------ DATA IN THIS EXERCISE ------

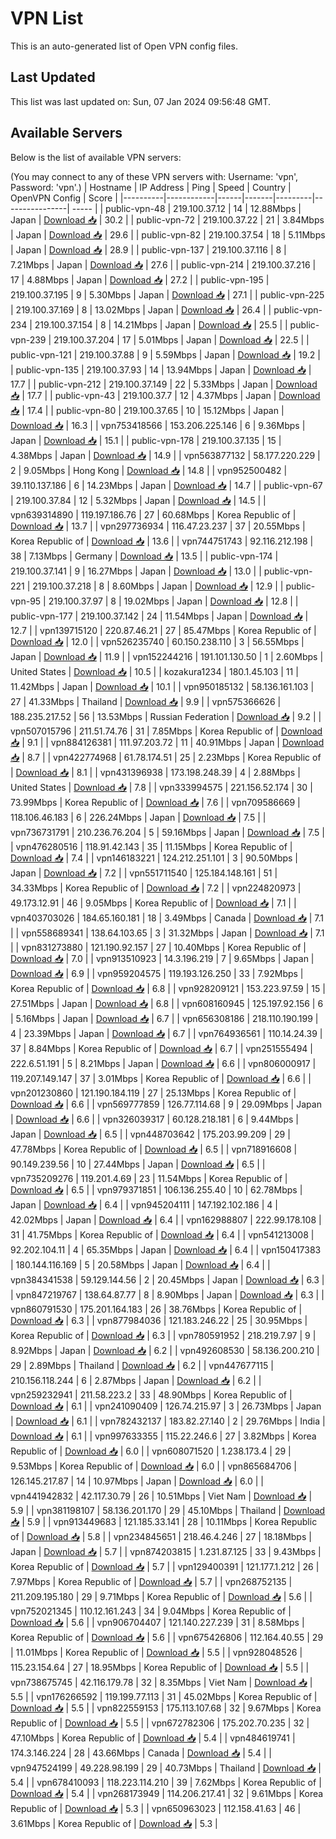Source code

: # VPN List

This is an auto-generated list of Open VPN config files.

## Last Updated

This list was last updated on: Sun, 07 Jan 2024 09:56:48 GMT.

## Available Servers

Below is the list of available VPN servers:

(You may connect to any of these VPN servers with: Username: 'vpn', Password: 'vpn'.)
| Hostname | IP Address | Ping | Speed | Country | OpenVPN Config | Score |
|----------|------------|------|-------|---------|----------------| ----- |
| public-vpn-48 | 219.100.37.12 | 14 | 12.88Mbps | Japan | [Download 📥](./configs/server_0_JP.ovpn) | 30.2 |
| public-vpn-72 | 219.100.37.22 | 21 | 3.84Mbps | Japan | [Download 📥](./configs/server_1_JP.ovpn) | 29.6 |
| public-vpn-82 | 219.100.37.54 | 18 | 5.11Mbps | Japan | [Download 📥](./configs/server_2_JP.ovpn) | 28.9 |
| public-vpn-137 | 219.100.37.116 | 8 | 7.21Mbps | Japan | [Download 📥](./configs/server_3_JP.ovpn) | 27.6 |
| public-vpn-214 | 219.100.37.216 | 17 | 4.88Mbps | Japan | [Download 📥](./configs/server_4_JP.ovpn) | 27.2 |
| public-vpn-195 | 219.100.37.195 | 9 | 5.30Mbps | Japan | [Download 📥](./configs/server_5_JP.ovpn) | 27.1 |
| public-vpn-225 | 219.100.37.169 | 8 | 13.02Mbps | Japan | [Download 📥](./configs/server_6_JP.ovpn) | 26.4 |
| public-vpn-234 | 219.100.37.154 | 8 | 14.21Mbps | Japan | [Download 📥](./configs/server_7_JP.ovpn) | 25.5 |
| public-vpn-239 | 219.100.37.204 | 17 | 5.01Mbps | Japan | [Download 📥](./configs/server_8_JP.ovpn) | 22.5 |
| public-vpn-121 | 219.100.37.88 | 9 | 5.59Mbps | Japan | [Download 📥](./configs/server_9_JP.ovpn) | 19.2 |
| public-vpn-135 | 219.100.37.93 | 14 | 13.94Mbps | Japan | [Download 📥](./configs/server_10_JP.ovpn) | 17.7 |
| public-vpn-212 | 219.100.37.149 | 22 | 5.33Mbps | Japan | [Download 📥](./configs/server_11_JP.ovpn) | 17.7 |
| public-vpn-43 | 219.100.37.7 | 12 | 4.37Mbps | Japan | [Download 📥](./configs/server_12_JP.ovpn) | 17.4 |
| public-vpn-80 | 219.100.37.65 | 10 | 15.12Mbps | Japan | [Download 📥](./configs/server_13_JP.ovpn) | 16.3 |
| vpn753418566 | 153.206.225.146 | 6 | 9.36Mbps | Japan | [Download 📥](./configs/server_14_JP.ovpn) | 15.1 |
| public-vpn-178 | 219.100.37.135 | 15 | 4.38Mbps | Japan | [Download 📥](./configs/server_15_JP.ovpn) | 14.9 |
| vpn563877132 | 58.177.220.229 | 2 | 9.05Mbps | Hong Kong | [Download 📥](./configs/server_16_HK.ovpn) | 14.8 |
| vpn952500482 | 39.110.137.186 | 6 | 14.23Mbps | Japan | [Download 📥](./configs/server_17_JP.ovpn) | 14.7 |
| public-vpn-67 | 219.100.37.84 | 12 | 5.32Mbps | Japan | [Download 📥](./configs/server_18_JP.ovpn) | 14.5 |
| vpn639314890 | 119.197.186.76 | 27 | 60.68Mbps | Korea Republic of | [Download 📥](./configs/server_19_KR.ovpn) | 13.7 |
| vpn297736934 | 116.47.23.237 | 37 | 20.55Mbps | Korea Republic of | [Download 📥](./configs/server_20_KR.ovpn) | 13.6 |
| vpn744751743 | 92.116.212.198 | 38 | 7.13Mbps | Germany | [Download 📥](./configs/server_21_DE.ovpn) | 13.5 |
| public-vpn-174 | 219.100.37.141 | 9 | 16.27Mbps | Japan | [Download 📥](./configs/server_22_JP.ovpn) | 13.0 |
| public-vpn-221 | 219.100.37.218 | 8 | 8.60Mbps | Japan | [Download 📥](./configs/server_23_JP.ovpn) | 12.9 |
| public-vpn-95 | 219.100.37.97 | 8 | 19.02Mbps | Japan | [Download 📥](./configs/server_24_JP.ovpn) | 12.8 |
| public-vpn-177 | 219.100.37.142 | 24 | 11.54Mbps | Japan | [Download 📥](./configs/server_25_JP.ovpn) | 12.7 |
| vpn139715120 | 220.87.46.21 | 27 | 85.47Mbps | Korea Republic of | [Download 📥](./configs/server_26_KR.ovpn) | 12.0 |
| vpn526235740 | 60.150.238.110 | 3 | 56.55Mbps | Japan | [Download 📥](./configs/server_27_JP.ovpn) | 11.9 |
| vpn152244216 | 191.101.130.50 | 1 | 2.60Mbps | United States | [Download 📥](./configs/server_28_US.ovpn) | 10.5 |
| kozakura1234 | 180.1.45.103 | 11 | 11.42Mbps | Japan | [Download 📥](./configs/server_29_JP.ovpn) | 10.1 |
| vpn950185132 | 58.136.161.103 | 27 | 41.33Mbps | Thailand | [Download 📥](./configs/server_30_TH.ovpn) | 9.9 |
| vpn575366626 | 188.235.217.52 | 56 | 13.53Mbps | Russian Federation | [Download 📥](./configs/server_31_RU.ovpn) | 9.2 |
| vpn507015796 | 211.51.74.76 | 31 | 7.85Mbps | Korea Republic of | [Download 📥](./configs/server_32_KR.ovpn) | 9.1 |
| vpn884126381 | 111.97.203.72 | 11 | 40.91Mbps | Japan | [Download 📥](./configs/server_33_JP.ovpn) | 8.7 |
| vpn422774968 | 61.78.174.51 | 25 | 2.23Mbps | Korea Republic of | [Download 📥](./configs/server_34_KR.ovpn) | 8.1 |
| vpn431396938 | 173.198.248.39 | 4 | 2.88Mbps | United States | [Download 📥](./configs/server_35_US.ovpn) | 7.8 |
| vpn333994575 | 221.156.52.174 | 30 | 73.99Mbps | Korea Republic of | [Download 📥](./configs/server_36_KR.ovpn) | 7.6 |
| vpn709586669 | 118.106.46.183 | 6 | 226.24Mbps | Japan | [Download 📥](./configs/server_37_JP.ovpn) | 7.5 |
| vpn736731791 | 210.236.76.204 | 5 | 59.16Mbps | Japan | [Download 📥](./configs/server_38_JP.ovpn) | 7.5 |
| vpn476280516 | 118.91.42.143 | 35 | 11.15Mbps | Korea Republic of | [Download 📥](./configs/server_39_KR.ovpn) | 7.4 |
| vpn146183221 | 124.212.251.101 | 3 | 90.50Mbps | Japan | [Download 📥](./configs/server_40_JP.ovpn) | 7.2 |
| vpn551711540 | 125.184.148.161 | 51 | 34.33Mbps | Korea Republic of | [Download 📥](./configs/server_41_KR.ovpn) | 7.2 |
| vpn224820973 | 49.173.12.91 | 46 | 9.05Mbps | Korea Republic of | [Download 📥](./configs/server_42_KR.ovpn) | 7.1 |
| vpn403703026 | 184.65.160.181 | 18 | 3.49Mbps | Canada | [Download 📥](./configs/server_43_CA.ovpn) | 7.1 |
| vpn558689341 | 138.64.103.65 | 3 | 31.32Mbps | Japan | [Download 📥](./configs/server_44_JP.ovpn) | 7.1 |
| vpn831273880 | 121.190.92.157 | 27 | 10.40Mbps | Korea Republic of | [Download 📥](./configs/server_45_KR.ovpn) | 7.0 |
| vpn913510923 | 14.3.196.219 | 7 | 9.65Mbps | Japan | [Download 📥](./configs/server_46_JP.ovpn) | 6.9 |
| vpn959204575 | 119.193.126.250 | 33 | 7.92Mbps | Korea Republic of | [Download 📥](./configs/server_47_KR.ovpn) | 6.8 |
| vpn928209121 | 153.223.97.59 | 15 | 27.51Mbps | Japan | [Download 📥](./configs/server_48_JP.ovpn) | 6.8 |
| vpn608160945 | 125.197.92.156 | 6 | 5.16Mbps | Japan | [Download 📥](./configs/server_49_JP.ovpn) | 6.7 |
| vpn656308186 | 218.110.190.199 | 4 | 23.39Mbps | Japan | [Download 📥](./configs/server_50_JP.ovpn) | 6.7 |
| vpn764936561 | 110.14.24.39 | 37 | 8.84Mbps | Korea Republic of | [Download 📥](./configs/server_51_KR.ovpn) | 6.7 |
| vpn251555494 | 222.6.51.191 | 5 | 8.21Mbps | Japan | [Download 📥](./configs/server_52_JP.ovpn) | 6.6 |
| vpn806000917 | 119.207.149.147 | 37 | 3.01Mbps | Korea Republic of | [Download 📥](./configs/server_53_KR.ovpn) | 6.6 |
| vpn201230860 | 121.190.184.119 | 27 | 25.13Mbps | Korea Republic of | [Download 📥](./configs/server_54_KR.ovpn) | 6.6 |
| vpn569777859 | 126.77.114.68 | 9 | 29.09Mbps | Japan | [Download 📥](./configs/server_55_JP.ovpn) | 6.6 |
| vpn326039317 | 60.128.218.181 | 6 | 9.44Mbps | Japan | [Download 📥](./configs/server_56_JP.ovpn) | 6.5 |
| vpn448703642 | 175.203.99.209 | 29 | 47.78Mbps | Korea Republic of | [Download 📥](./configs/server_57_KR.ovpn) | 6.5 |
| vpn718916608 | 90.149.239.56 | 10 | 27.44Mbps | Japan | [Download 📥](./configs/server_58_JP.ovpn) | 6.5 |
| vpn735209276 | 119.201.4.69 | 23 | 11.54Mbps | Korea Republic of | [Download 📥](./configs/server_59_KR.ovpn) | 6.5 |
| vpn979371851 | 106.136.255.40 | 10 | 62.78Mbps | Japan | [Download 📥](./configs/server_60_JP.ovpn) | 6.4 |
| vpn945204111 | 147.192.102.186 | 4 | 42.02Mbps | Japan | [Download 📥](./configs/server_61_JP.ovpn) | 6.4 |
| vpn162988807 | 222.99.178.108 | 31 | 41.75Mbps | Korea Republic of | [Download 📥](./configs/server_62_KR.ovpn) | 6.4 |
| vpn541213008 | 92.202.104.11 | 4 | 65.35Mbps | Japan | [Download 📥](./configs/server_63_JP.ovpn) | 6.4 |
| vpn150417383 | 180.144.116.169 | 5 | 20.58Mbps | Japan | [Download 📥](./configs/server_64_JP.ovpn) | 6.4 |
| vpn384341538 | 59.129.144.56 | 2 | 20.45Mbps | Japan | [Download 📥](./configs/server_65_JP.ovpn) | 6.3 |
| vpn847219767 | 138.64.87.77 | 8 | 8.90Mbps | Japan | [Download 📥](./configs/server_66_JP.ovpn) | 6.3 |
| vpn860791530 | 175.201.164.183 | 26 | 38.76Mbps | Korea Republic of | [Download 📥](./configs/server_67_KR.ovpn) | 6.3 |
| vpn877984036 | 121.183.246.22 | 25 | 30.95Mbps | Korea Republic of | [Download 📥](./configs/server_68_KR.ovpn) | 6.3 |
| vpn780591952 | 218.219.7.97 | 9 | 8.92Mbps | Japan | [Download 📥](./configs/server_69_JP.ovpn) | 6.2 |
| vpn492608530 | 58.136.200.210 | 29 | 2.89Mbps | Thailand | [Download 📥](./configs/server_70_TH.ovpn) | 6.2 |
| vpn447677115 | 210.156.118.244 | 6 | 2.87Mbps | Japan | [Download 📥](./configs/server_71_JP.ovpn) | 6.2 |
| vpn259232941 | 211.58.223.2 | 33 | 48.90Mbps | Korea Republic of | [Download 📥](./configs/server_72_KR.ovpn) | 6.1 |
| vpn241090409 | 126.74.215.97 | 3 | 26.73Mbps | Japan | [Download 📥](./configs/server_73_JP.ovpn) | 6.1 |
| vpn782432137 | 183.82.27.140 | 2 | 29.76Mbps | India | [Download 📥](./configs/server_74_IN.ovpn) | 6.1 |
| vpn997633355 | 115.22.246.6 | 27 | 3.82Mbps | Korea Republic of | [Download 📥](./configs/server_75_KR.ovpn) | 6.0 |
| vpn608071520 | 1.238.173.4 | 29 | 9.53Mbps | Korea Republic of | [Download 📥](./configs/server_76_KR.ovpn) | 6.0 |
| vpn865684706 | 126.145.217.87 | 14 | 10.97Mbps | Japan | [Download 📥](./configs/server_77_JP.ovpn) | 6.0 |
| vpn441942832 | 42.117.30.79 | 26 | 10.51Mbps | Viet Nam | [Download 📥](./configs/server_78_VN.ovpn) | 5.9 |
| vpn381198107 | 58.136.201.170 | 29 | 45.10Mbps | Thailand | [Download 📥](./configs/server_79_TH.ovpn) | 5.9 |
| vpn913449683 | 121.185.33.141 | 28 | 10.11Mbps | Korea Republic of | [Download 📥](./configs/server_80_KR.ovpn) | 5.8 |
| vpn234845651 | 218.46.4.246 | 27 | 18.18Mbps | Japan | [Download 📥](./configs/server_81_JP.ovpn) | 5.7 |
| vpn874203815 | 1.231.87.125 | 33 | 9.43Mbps | Korea Republic of | [Download 📥](./configs/server_82_KR.ovpn) | 5.7 |
| vpn129400391 | 121.177.1.212 | 26 | 7.97Mbps | Korea Republic of | [Download 📥](./configs/server_83_KR.ovpn) | 5.7 |
| vpn268752135 | 211.209.195.180 | 29 | 9.71Mbps | Korea Republic of | [Download 📥](./configs/server_84_KR.ovpn) | 5.6 |
| vpn752021345 | 110.12.161.243 | 34 | 9.04Mbps | Korea Republic of | [Download 📥](./configs/server_85_KR.ovpn) | 5.6 |
| vpn906704407 | 121.140.227.239 | 31 | 8.58Mbps | Korea Republic of | [Download 📥](./configs/server_86_KR.ovpn) | 5.6 |
| vpn675426806 | 112.164.40.55 | 29 | 11.01Mbps | Korea Republic of | [Download 📥](./configs/server_87_KR.ovpn) | 5.5 |
| vpn928048526 | 115.23.154.64 | 27 | 18.95Mbps | Korea Republic of | [Download 📥](./configs/server_88_KR.ovpn) | 5.5 |
| vpn738675745 | 42.116.179.78 | 32 | 8.35Mbps | Viet Nam | [Download 📥](./configs/server_89_VN.ovpn) | 5.5 |
| vpn176266592 | 119.199.77.113 | 31 | 45.02Mbps | Korea Republic of | [Download 📥](./configs/server_90_KR.ovpn) | 5.5 |
| vpn822559153 | 175.113.107.68 | 32 | 9.67Mbps | Korea Republic of | [Download 📥](./configs/server_91_KR.ovpn) | 5.5 |
| vpn672782306 | 175.202.70.235 | 32 | 47.10Mbps | Korea Republic of | [Download 📥](./configs/server_92_KR.ovpn) | 5.4 |
| vpn484619741 | 174.3.146.224 | 28 | 43.66Mbps | Canada | [Download 📥](./configs/server_93_CA.ovpn) | 5.4 |
| vpn947524199 | 49.228.98.199 | 29 | 40.73Mbps | Thailand | [Download 📥](./configs/server_94_TH.ovpn) | 5.4 |
| vpn678410093 | 118.223.114.210 | 39 | 7.62Mbps | Korea Republic of | [Download 📥](./configs/server_95_KR.ovpn) | 5.4 |
| vpn268173949 | 114.206.217.41 | 32 | 9.61Mbps | Korea Republic of | [Download 📥](./configs/server_96_KR.ovpn) | 5.3 |
| vpn650963023 | 112.158.41.63 | 46 | 3.61Mbps | Korea Republic of | [Download 📥](./configs/server_97_KR.ovpn) | 5.3 |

------

**EXERCISE BRIEF**
All lines in the data above from the one with "This is an auto-generated" through the one with "Config | Score |" must be repeated exactly, and no others.

**TASK RESPONSE**
This is an auto-generated list of Open VPN config files.

## Last Updated

This list was last updated on: Sun, 07 Jan 2024 09:56:48 GMT.

## Available Servers

Below is the list of available VPN servers:

(You may connect to any of these VPN servers with: Username: 'vpn', Password: 'vpn'.)
| Hostname | IP Address | Ping | Speed | Country | OpenVPN Config | Score |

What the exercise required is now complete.